(Records from a collection)
——————————

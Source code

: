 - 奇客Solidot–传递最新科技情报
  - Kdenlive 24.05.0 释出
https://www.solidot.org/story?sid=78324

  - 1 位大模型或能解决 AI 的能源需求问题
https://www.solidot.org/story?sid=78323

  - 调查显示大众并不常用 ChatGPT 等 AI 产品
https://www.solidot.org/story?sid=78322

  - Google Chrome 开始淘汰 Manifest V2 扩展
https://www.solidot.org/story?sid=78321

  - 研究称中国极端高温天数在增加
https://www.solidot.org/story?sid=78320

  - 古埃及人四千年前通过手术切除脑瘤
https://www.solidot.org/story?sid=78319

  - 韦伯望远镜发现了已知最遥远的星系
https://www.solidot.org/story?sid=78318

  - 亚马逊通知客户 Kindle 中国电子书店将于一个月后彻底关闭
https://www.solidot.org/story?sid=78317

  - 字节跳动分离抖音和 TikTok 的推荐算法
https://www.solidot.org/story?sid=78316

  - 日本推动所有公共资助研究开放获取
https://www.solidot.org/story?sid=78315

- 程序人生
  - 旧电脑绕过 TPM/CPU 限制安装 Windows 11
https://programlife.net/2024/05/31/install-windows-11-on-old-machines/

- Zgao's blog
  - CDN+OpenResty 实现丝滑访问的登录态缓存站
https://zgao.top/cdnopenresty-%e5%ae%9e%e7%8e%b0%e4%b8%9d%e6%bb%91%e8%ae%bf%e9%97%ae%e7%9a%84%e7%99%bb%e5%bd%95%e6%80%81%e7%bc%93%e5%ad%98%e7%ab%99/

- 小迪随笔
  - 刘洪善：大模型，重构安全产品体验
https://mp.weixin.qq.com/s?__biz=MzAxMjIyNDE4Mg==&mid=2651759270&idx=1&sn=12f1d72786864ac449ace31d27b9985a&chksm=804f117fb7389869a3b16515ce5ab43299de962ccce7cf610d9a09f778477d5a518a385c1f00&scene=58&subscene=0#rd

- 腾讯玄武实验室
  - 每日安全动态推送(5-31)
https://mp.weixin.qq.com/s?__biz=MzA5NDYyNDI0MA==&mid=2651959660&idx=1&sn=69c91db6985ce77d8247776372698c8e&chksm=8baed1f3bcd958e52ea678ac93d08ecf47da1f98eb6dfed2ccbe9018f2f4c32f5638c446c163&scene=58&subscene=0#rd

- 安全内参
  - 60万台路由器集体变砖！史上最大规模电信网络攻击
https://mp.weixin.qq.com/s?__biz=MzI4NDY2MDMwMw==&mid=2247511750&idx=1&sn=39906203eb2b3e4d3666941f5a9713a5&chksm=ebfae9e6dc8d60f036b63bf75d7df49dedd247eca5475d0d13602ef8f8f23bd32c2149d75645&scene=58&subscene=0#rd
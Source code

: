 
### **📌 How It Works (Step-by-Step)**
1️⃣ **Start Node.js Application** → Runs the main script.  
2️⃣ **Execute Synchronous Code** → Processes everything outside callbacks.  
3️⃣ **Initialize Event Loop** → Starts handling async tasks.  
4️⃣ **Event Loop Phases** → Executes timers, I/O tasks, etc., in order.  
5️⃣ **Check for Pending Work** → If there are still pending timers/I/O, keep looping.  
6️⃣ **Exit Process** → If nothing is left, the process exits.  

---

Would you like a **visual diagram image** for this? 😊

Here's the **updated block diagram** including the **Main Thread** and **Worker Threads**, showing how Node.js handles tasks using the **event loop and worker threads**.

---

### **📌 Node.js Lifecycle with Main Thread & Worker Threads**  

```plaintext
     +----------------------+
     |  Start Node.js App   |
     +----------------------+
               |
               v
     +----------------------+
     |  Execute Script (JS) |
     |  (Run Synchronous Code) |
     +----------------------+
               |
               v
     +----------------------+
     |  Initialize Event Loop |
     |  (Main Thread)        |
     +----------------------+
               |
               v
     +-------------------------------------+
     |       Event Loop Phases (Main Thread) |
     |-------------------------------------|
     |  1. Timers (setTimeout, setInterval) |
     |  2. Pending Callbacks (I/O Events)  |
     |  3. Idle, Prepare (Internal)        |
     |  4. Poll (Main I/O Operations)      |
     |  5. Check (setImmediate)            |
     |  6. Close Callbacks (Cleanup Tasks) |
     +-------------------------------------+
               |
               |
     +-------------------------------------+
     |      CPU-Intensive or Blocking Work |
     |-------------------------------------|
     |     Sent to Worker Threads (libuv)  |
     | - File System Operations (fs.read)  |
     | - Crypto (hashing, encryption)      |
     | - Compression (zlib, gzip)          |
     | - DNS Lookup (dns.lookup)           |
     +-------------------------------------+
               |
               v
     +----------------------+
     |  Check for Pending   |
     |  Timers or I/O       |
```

——————————

Exercise:
The range runs from the line above containing "- 日本推动所有公共资助研究开放获取" to the line containing "1️⃣ **Start Node.js", inclusive. Restate those lines word for word and no others.

Task result:
  - 日本推动所有公共资助研究开放获取
https://www.solidot.org/story?sid=78315

- 程序人生
  - 旧电脑绕过 TPM/CPU 限制安装 Windows 11
https://programlife.net/2024/05/31/install-windows-11-on-old-machines/

- Zgao's blog
  - CDN+OpenResty 实现丝滑访问的登录态缓存站
https://zgao.top/cdnopenresty-%e5%ae%9e%e7%8e%b0%e4%b8%9d%e6%bb%91%e8%ae%bf%e9%97%ae%e7%9a%84%e7%99%bb%e5%bd%95%e6%80%81%e7%bc%93%e5%ad%98%e7%ab%99/

- 小迪随笔
  - 刘洪善：大模型，重构安全产品体验
https://mp.weixin.qq.com/s?__biz=MzAxMjIyNDE4Mg==&mid=2651759270&idx=1&sn=12f1d72786864ac449ace31d27b9985a&chksm=804f117fb7389869a3b16515ce5ab43299de962ccce7cf610d9a09f778477d5a518a385c1f00&scene=58&subscene=0#rd

- 腾讯玄武实验室
  - 每日安全动态推送(5-31)
https://mp.weixin.qq.com/s?__biz=MzA5NDYyNDI0MA==&mid=2651959660&idx=1&sn=69c91db6985ce77d8247776372698c8e&chksm=8baed1f3bcd958e52ea678ac93d08ecf47da1f98eb6dfed2ccbe9018f2f4c32f5638c446c163&scene=58&subscene=0#rd

- 安全内参
  - 60万台路由器集体变砖！史上最大规模电信网络攻击
https://mp.weixin.qq.com/s?__biz=MzI4NDY2MDMwMw==&mid=2247511750&idx=1&sn=39906203eb2b3e4d3666941f5a9713a5&chksm=ebfae9e6dc8d60f036b63bf75d7df49dedd247eca5475d0d13602ef8f8f23bd32c2149d75645&scene=58&subscene=0#rd
Source code

: 
### **📌 How It Works (Step-by-Step)**
1️⃣ **Start Node.js Application** → Runs the main script.  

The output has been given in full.